About this task:
Take the entries below and print only the lines from the one with "viewed from behind." through the one with "An example composite", exactly as they stand, both ends included.

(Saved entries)

--- START ---

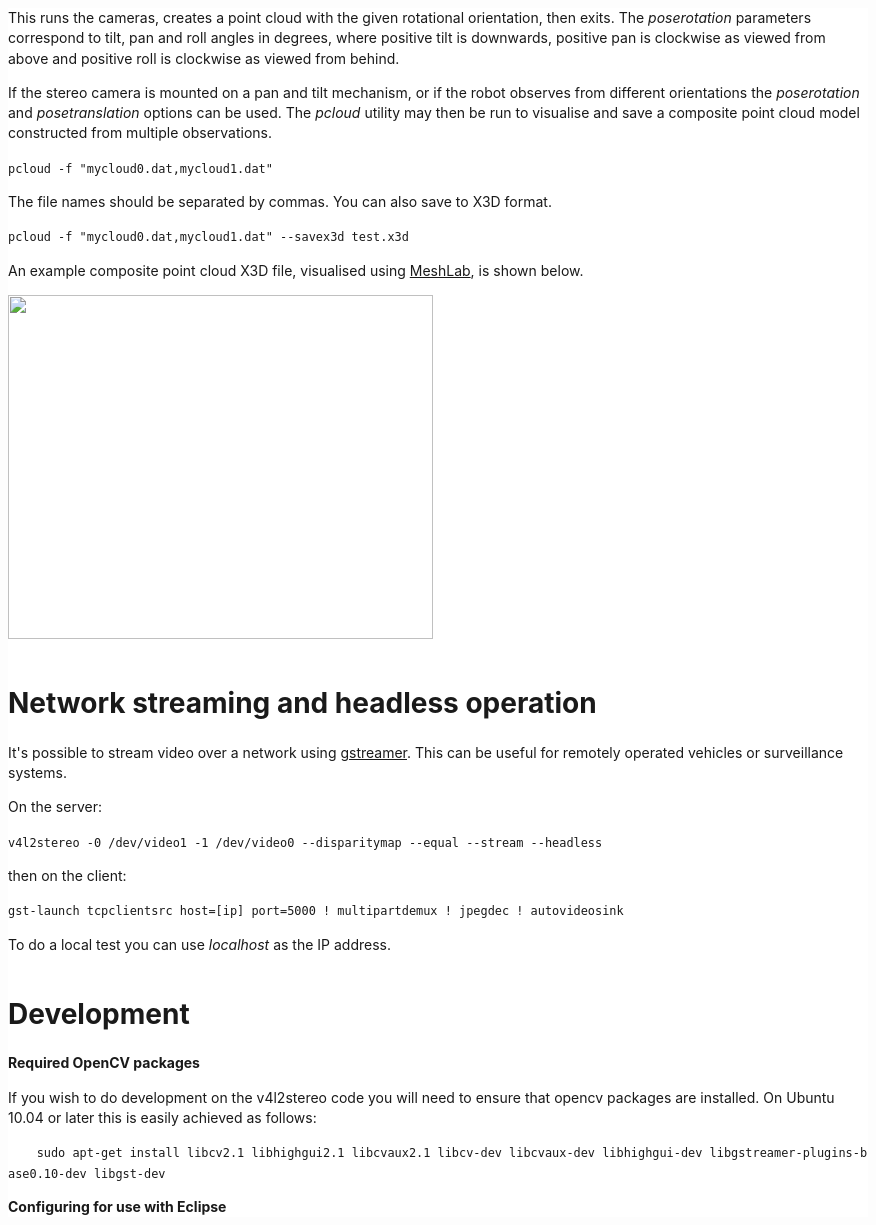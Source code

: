 This runs the cameras, creates a point cloud with the given rotational orientation, then exits.  The _poserotation_ parameters correspond to tilt, pan and roll angles in degrees, where positive tilt is downwards, positive pan is clockwise as viewed from above and positive roll is clockwise as viewed from behind.

If the stereo camera is mounted on a pan and tilt mechanism, or if the robot observes from different orientations the _poserotation_ and _posetranslation_ options can be used.  The _pcloud_ utility may then be run to visualise and save a composite point cloud model constructed from multiple observations.

```
pcloud -f "mycloud0.dat,mycloud1.dat"
```

The file names should be separated by commas.  You can also save to X3D format.

```
pcloud -f "mycloud0.dat,mycloud1.dat" --savex3d test.x3d
```

An example composite point cloud X3D file, visualised using [MeshLab](http://en.wikipedia.org/wiki/MeshLab), is shown below.

<a href='http://www.youtube.com/watch?feature=player_embedded&v=GnIVTpvdYRk' target='_blank'><img src='http://img.youtube.com/vi/GnIVTpvdYRk/0.jpg' width='425' height=344 /></a>

# Network streaming and headless operation #

It's possible to stream video over a network using [gstreamer](http://gstreamer.freedesktop.org/).  This can be useful for remotely operated vehicles or surveillance systems.

On the server:

```
v4l2stereo -0 /dev/video1 -1 /dev/video0 --disparitymap --equal --stream --headless
```

then on the client:

```
gst-launch tcpclientsrc host=[ip] port=5000 ! multipartdemux ! jpegdec ! autovideosink
```

To do a local test you can use _localhost_ as the IP address.

# Development #

**Required OpenCV packages**

If you wish to do development on the v4l2stereo code you will need to ensure that opencv packages are installed.  On Ubuntu 10.04 or later this is easily achieved as follows:

```
    sudo apt-get install libcv2.1 libhighgui2.1 libcvaux2.1 libcv-dev libcvaux-dev libhighgui-dev libgstreamer-plugins-base0.10-dev libgst-dev
```

**Configuring for use with Eclipse**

--- END ---

Your solution:
: This runs the cameras, creates a point cloud with the given rotational orientation, then exits.  The _poserotation_ parameters correspond to tilt, pan and roll angles in degrees, where positive tilt is downwards, positive pan is clockwise as viewed from above and positive roll is clockwise as viewed from behind.

If the stereo camera is mounted on a pan and tilt mechanism, or if the robot observes from different orientations the _poserotation_ and _posetranslation_ options can be used.  The _pcloud_ utility may then be run to visualise and save a composite point cloud model constructed from multiple observations.

```
pcloud -f "mycloud0.dat,mycloud1.dat"
```

The file names should be separated by commas.  You can also save to X3D format.

```
pcloud -f "mycloud0.dat,mycloud1.dat" --savex3d test.x3d
```

An example composite point cloud X3D file, visualised using [MeshLab](http://en.wikipedia.org/wiki/MeshLab), is shown below.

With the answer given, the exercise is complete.